I was looking only for public key generation part

Here's a simplified script that generates compressed public keys from a given range of private keys:

Code:
import hashlib, sys
import gmpy2

# Constants as mpz
Gx = gmpy2.mpz('0x79BE667EF9DCBBAC55A06295CE870B07029BFCDB2DCE28D959F2815B16F81798', 16)
Gy = gmpy2.mpz('0x483ADA7726A3C4655DA4FBFC0E1108A8FD17B448A68554199C47D08FFB10D4B8', 16)
p = gmpy2.mpz('0xFFFFFFFFFFFFFFFFFFFFFFFFFFFFFFFFFFFFFFFFFFFFFFFFFFFFFFFEFFFFFC2F', 16)
n = gmpy2.mpz('0xFFFFFFFFFFFFFFFFFFFFFFFFFFFFFFFEBAAEDCE6AF48A03BBFD25E8CD0364141', 16)

def private_key_to_public_key(private_key):
    Q = point_multiply(Gx, Gy, private_key, p)
    return Q

def point_multiply(x, y, k, p):
    result = (gmpy2.mpz(0), gmpy2.mpz(0))
    addend = (x, y)
   
    while k > 0:
        if k & 1:
            result = point_add(result, addend, p)
        addend = point_double(addend, p)
        k >>= 1

    return result

def point_double(point, p):
    x, y = point
    lmbda = (3 * x * x * gmpy2.powmod(2 * y, -1, p)) % p
    x3 = (lmbda * lmbda - 2 * x) % p
    y3 = (lmbda * (x - x3) - y) % p
    return x3, y3

def point_add(point1, point2, p):
    x1, y1 = point1
    x2, y2 = point2

    if point1 == (gmpy2.mpz(0), gmpy2.mpz(0)):
        return point2
    if point2 == (gmpy2.mpz(0), gmpy2.mpz(0)):
        return point1

    if point1 != point2:
        lmbda = ((y2 - y1) * gmpy2.powmod(x2 - x1, -1, p)) % p
    else:
        lmbda = ((3 * x1 * x1) * gmpy2.powmod(2 * y1, -1, p)) % p

    x3 = (lmbda * lmbda - x1 - x2) % p
    y3 = (lmbda * (x1 - x3) - y1) % p
    return x3, y3

def encode_base58(byte_str):
    __b58chars = '123456789ABCDEFGHJKLMNPQRSTUVWXYZabcdefghijkmnopqrstuvwxyz'
    __b58base = len(__b58chars)
    long_value = gmpy2.mpz(int.from_bytes(byte_str, byteorder='big'))
    result = ''
    while long_value >= __b58base:
        div, mod = gmpy2.f_divmod(long_value, __b58base)
        result = __b58chars[int(mod)] + result
        long_value = div
    result = __b58chars[int(long_value)] + result

    # Add leading '1's for zero bytes
    nPad = 0
    for byte in byte_str:
        if byte == 0:
            nPad += 1
        else:
            break

    return __b58chars[0] * nPad + result

def public_key_to_hex(public_key, compressed=True):
    x_hex = format(public_key[0], '064x')[2:]  # Remove '0x' prefix
    if compressed:
        # Use '02' prefix if Y coordinate is even, '03' if odd
        return ('02' if public_key[1] % 2 == 0 else '03') + x_hex

def public_key_to_address(public_key, compressed=True):
    public_key_hex = ('02' if compressed else '04') + format(public_key[0], '064x')
    sha256_hash = hashlib.sha256(bytes.fromhex(public_key_hex)).digest()
    ripemd160_hash = hashlib.new('ripemd160', sha256_hash).digest()
    versioned_hash = (b'\x00' if compressed else b'\x04') + ripemd160_hash
    checksum = hashlib.sha256(hashlib.sha256(versioned_hash).digest()).digest()[:4]
    address_bytes = versioned_hash + checksum
    return encode_base58(address_bytes)

# Define the range
start_range = gmpy2.mpz('36893488147419132058')
end_range = gmpy2.mpz('36893488149419115809')

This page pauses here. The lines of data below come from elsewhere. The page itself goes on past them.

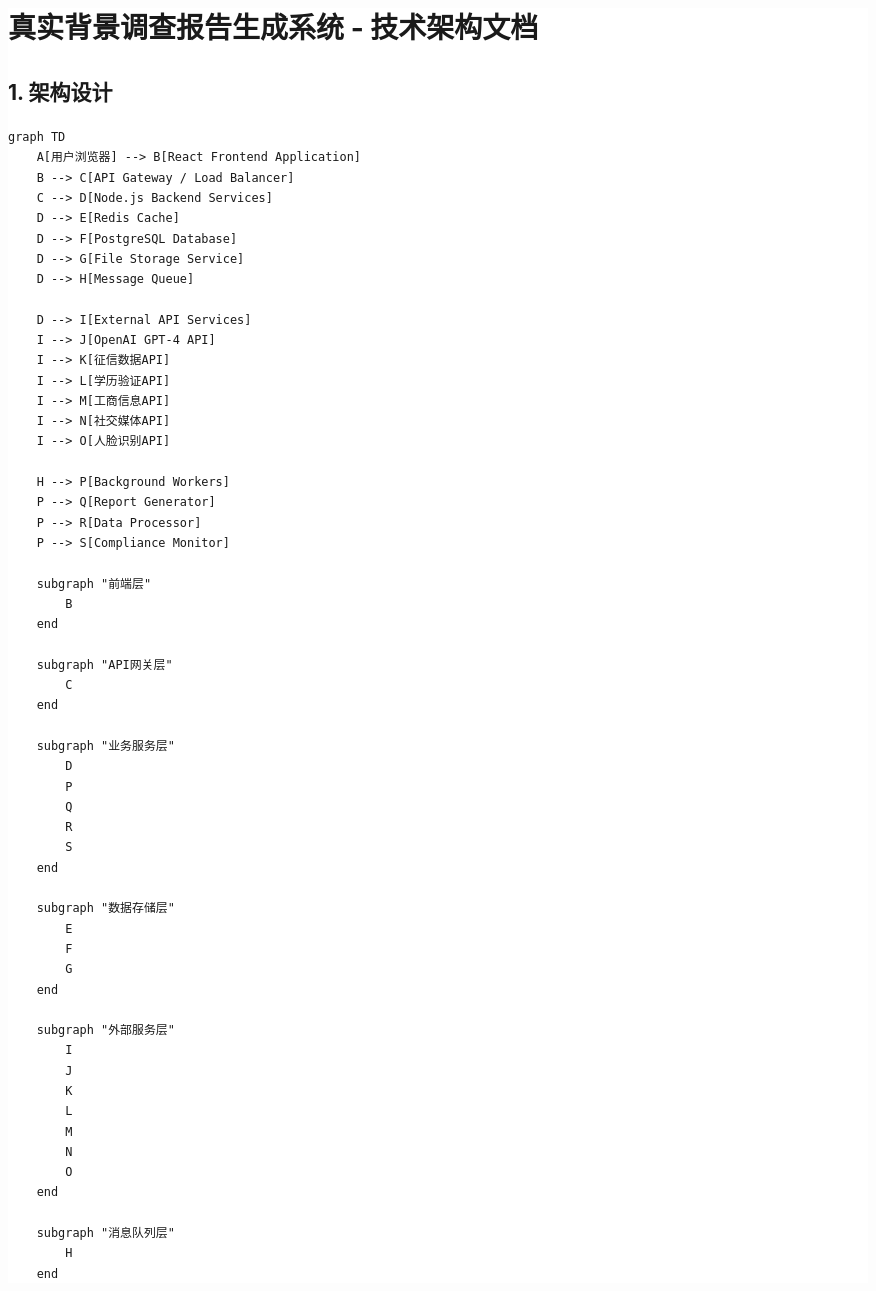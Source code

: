 # 真实背景调查报告生成系统 - 技术架构文档

## 1. 架构设计

```mermaid
graph TD
    A[用户浏览器] --> B[React Frontend Application]
    B --> C[API Gateway / Load Balancer]
    C --> D[Node.js Backend Services]
    D --> E[Redis Cache]
    D --> F[PostgreSQL Database]
    D --> G[File Storage Service]
    D --> H[Message Queue]
    
    D --> I[External API Services]
    I --> J[OpenAI GPT-4 API]
    I --> K[征信数据API]
    I --> L[学历验证API]
    I --> M[工商信息API]
    I --> N[社交媒体API]
    I --> O[人脸识别API]
    
    H --> P[Background Workers]
    P --> Q[Report Generator]
    P --> R[Data Processor]
    P --> S[Compliance Monitor]

    subgraph "前端层"
        B
    end

    subgraph "API网关层"
        C
    end

    subgraph "业务服务层"
        D
        P
        Q
        R
        S
    end

    subgraph "数据存储层"
        E
        F
        G
    end

    subgraph "外部服务层"
        I
        J
        K
        L
        M
        N
        O
    end

    subgraph "消息队列层"
        H
    end
```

# Iterate through the range and generate Bitcoin Addresses (Compressed) and their Public Keys
for key in range(start_range, end_range + 1):
    public_key = private_key_to_public_key(key)
    bitcoin_address = public_key_to_address(public_key, compressed=True)
    public_key = public_key_to_hex(public_key)
    sys.stdout.write("\033c")
    sys.stdout.write("\033[01;33m")
    sys.stdout.write(f"\r[+] Private Key (dec): {key}\n[+] Bitcoin Address (Compressed): {bitcoin_address}\n[+] Public Key: {public_key}" + "\n")
    sys.stdout.flush()


Mobile phones typically run Android or iOS. Python can be run on both platforms, but there are some differences in compatibility..
For Android, you can use the QPython app or Termux to run Python scripts. On iOS, you might need to use apps like Pythonista or Pyto.
It may require a lot of CPU power and memory. Make sure your mobile phone can handle the computational requirements.
You can even translate this script into a mobile app  but I don't see the purpose of it on the phone. Neither the script will work as it should nor the phone.


Lovely. However "def public_key_to_address" behaves not right if "compressed=False". Would you mind taking a look at it?